Podkreślił, że Wielki Post dla ludzi wierzących jest pewnego rodzaju zrywem duchowym. To 40 dni wytężonej pracy nad sobą pod okiem Ojca, który jest miłością. To także nasze publiczne świadectwo wiary. A znaki zewnętrzne są ważne. Za nimi kryje się bowiem głęboka treść.
W Liście do Koryntian św. Paweł ogłasza: „Oto teraz czas upragniony. Oto teraz czas zbawienia”.
- Te słowa podkreślają szczególną wagę Wielkiego Postu. Wielu ten okres kojarzy ze smutkiem, z przygnębieniem. Jak pokutować w XXI wieku?
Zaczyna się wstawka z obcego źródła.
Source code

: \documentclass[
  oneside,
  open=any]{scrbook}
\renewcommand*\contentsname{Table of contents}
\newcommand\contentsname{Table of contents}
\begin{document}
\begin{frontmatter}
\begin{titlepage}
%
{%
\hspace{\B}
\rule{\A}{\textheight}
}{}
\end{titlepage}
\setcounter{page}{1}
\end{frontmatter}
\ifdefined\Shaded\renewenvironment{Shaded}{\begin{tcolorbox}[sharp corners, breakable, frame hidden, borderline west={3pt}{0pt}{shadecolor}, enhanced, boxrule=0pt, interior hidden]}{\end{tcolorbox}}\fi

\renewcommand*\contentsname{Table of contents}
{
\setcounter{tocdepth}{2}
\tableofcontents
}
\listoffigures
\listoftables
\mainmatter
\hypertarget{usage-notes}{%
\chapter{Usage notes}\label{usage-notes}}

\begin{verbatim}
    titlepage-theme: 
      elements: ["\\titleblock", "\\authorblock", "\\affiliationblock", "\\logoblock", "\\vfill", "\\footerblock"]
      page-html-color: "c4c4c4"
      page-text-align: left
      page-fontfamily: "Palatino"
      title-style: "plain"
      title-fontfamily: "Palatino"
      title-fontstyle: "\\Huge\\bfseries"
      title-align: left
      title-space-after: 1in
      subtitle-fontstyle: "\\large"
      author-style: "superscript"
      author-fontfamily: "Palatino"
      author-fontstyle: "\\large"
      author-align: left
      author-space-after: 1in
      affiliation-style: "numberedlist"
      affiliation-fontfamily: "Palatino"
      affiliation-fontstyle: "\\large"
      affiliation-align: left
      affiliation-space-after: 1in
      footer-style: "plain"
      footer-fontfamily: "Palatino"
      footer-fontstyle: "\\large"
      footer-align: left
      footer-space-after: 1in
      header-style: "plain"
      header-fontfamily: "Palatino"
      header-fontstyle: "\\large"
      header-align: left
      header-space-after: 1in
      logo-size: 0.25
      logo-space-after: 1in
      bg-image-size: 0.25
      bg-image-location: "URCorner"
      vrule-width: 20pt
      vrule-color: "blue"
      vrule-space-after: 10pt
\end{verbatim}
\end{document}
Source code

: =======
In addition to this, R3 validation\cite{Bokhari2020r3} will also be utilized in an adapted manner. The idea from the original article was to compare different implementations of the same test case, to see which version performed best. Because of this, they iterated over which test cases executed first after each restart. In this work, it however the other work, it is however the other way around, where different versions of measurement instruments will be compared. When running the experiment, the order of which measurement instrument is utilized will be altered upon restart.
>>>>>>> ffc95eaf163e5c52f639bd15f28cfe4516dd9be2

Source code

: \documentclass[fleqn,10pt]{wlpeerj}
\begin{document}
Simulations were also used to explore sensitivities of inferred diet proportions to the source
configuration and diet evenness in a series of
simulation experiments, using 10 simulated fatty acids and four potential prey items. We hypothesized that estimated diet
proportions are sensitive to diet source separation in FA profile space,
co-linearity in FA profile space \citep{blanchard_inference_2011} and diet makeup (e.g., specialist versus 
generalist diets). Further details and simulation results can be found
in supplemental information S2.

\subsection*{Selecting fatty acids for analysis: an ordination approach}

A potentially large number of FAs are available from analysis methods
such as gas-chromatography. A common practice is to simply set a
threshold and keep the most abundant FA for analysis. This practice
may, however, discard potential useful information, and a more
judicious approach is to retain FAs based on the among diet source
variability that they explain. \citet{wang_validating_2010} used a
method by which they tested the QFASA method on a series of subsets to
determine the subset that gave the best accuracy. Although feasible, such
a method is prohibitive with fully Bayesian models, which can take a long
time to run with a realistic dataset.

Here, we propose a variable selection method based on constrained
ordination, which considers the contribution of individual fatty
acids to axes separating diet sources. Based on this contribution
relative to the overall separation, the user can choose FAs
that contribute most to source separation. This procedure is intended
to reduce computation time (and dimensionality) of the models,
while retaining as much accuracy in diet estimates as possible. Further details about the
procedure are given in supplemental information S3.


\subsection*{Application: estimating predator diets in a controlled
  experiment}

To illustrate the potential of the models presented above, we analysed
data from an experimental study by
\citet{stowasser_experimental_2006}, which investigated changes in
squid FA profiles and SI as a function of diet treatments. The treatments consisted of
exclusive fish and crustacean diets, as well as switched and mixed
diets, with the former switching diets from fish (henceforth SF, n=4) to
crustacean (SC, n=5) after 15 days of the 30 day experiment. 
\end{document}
Jezus mówi bardzo wyraźnie: „Cóż bowiem za korzyść odniesie człowiek, choćby cały świat zyskał, a na swej duszy szkodę poniósł?” - cytował kaznodzieja.
A zatem co czynić i jak żyć, by pojednać się z Bogiem? Znowu Pan Jezus jednoznacznie uczy: „Rozdzierajcie jednak wasze serca, a nie szaty!”.
- Dlatego potrzeba nam przemiany serca, pokonania naszego własnego egoizmu, zmiany myślenia, uczynienia miejsce dla Boga, by Jego słowo stało się centrum naszego życia. Tęsknimy za Bożą miłością i pragniemy zmienić swoje życie, ale nie jest czymś łatwym nawrócić swoje serce - zaznaczył bp Jacek.
Jak określił, Wielki Post to czas uwalniania naszego serca z więzów tego świata. Aby tak się stało, musimy podjąć czyny zewnętrzne, czyny miłości. Jezus daje nam trzy drogi powrotu do miłości uporządkowanej: modlitwę, jałmużnę i post.
- Jeśli Bóg jest na właściwym miejscu w życiu, to wszystkie pozostałe rzeczy są na swoim miejscu. Modlitwa porządkuje naszą relacje z Bogiem, ale wpływa również na kształtowanie relacji z innymi ludźmi - nauczał biskup.
Apelował, by w czasie tych 40 dni nie zabrakło nam czasu na modlitwę, adorację Najświętszego Sakramentu, lekturę słowa Bożego. Warto wrócić do Gorzkich Żali oraz do Drogi Krzyżowej.
- Jałmużna sprawia, że pokonujemy nasze myślenie o sobie i dostrzegamy drugiego człowieka w potrzebie. Powróćmy zatem do uczynków miłosierdzia, zwłaszcza tych, które dotyczą sfery ciała. Zazwyczaj mamy na wszystko czas, ale nie na to, by dostrzec drugiego człowieka - mówił kaznodzieja.
Nawiązując do praktyki postu stwierdził, że jest ona wyrazem uporządkowanej miłości do samego siebie. Duch panuje nad ciałem, a dusza nas zmysłami. Poszcząc człowiek kieruje swoim życiem zgodnie z planem Boga. Post poskramia zmysły fizyczne, a budzi duchowe.
Biskup Jacek ostrzegał również przed pułapkami, które czyhają na nas w tym ważnym okresie przygotowania do Misterium Paschalnego.
- Pierwsza to zniechęcenie. Gdy ponosimy porażki, boimy się zaczynać od nowa. Druga to chęć bycia zauważonym. A Wielki Post staje się czasem ukrycia, w którym wszystko widzi Ojciec. Niech ten czas będzie nasycony głęboką refleksją, zadumą nad życiem, wiarą i powołaniem w świetle słowa Bożego, a nie w świetle słowa ludzkiego - życzył zebranym w archikatedrze wiernym bp Kiciński.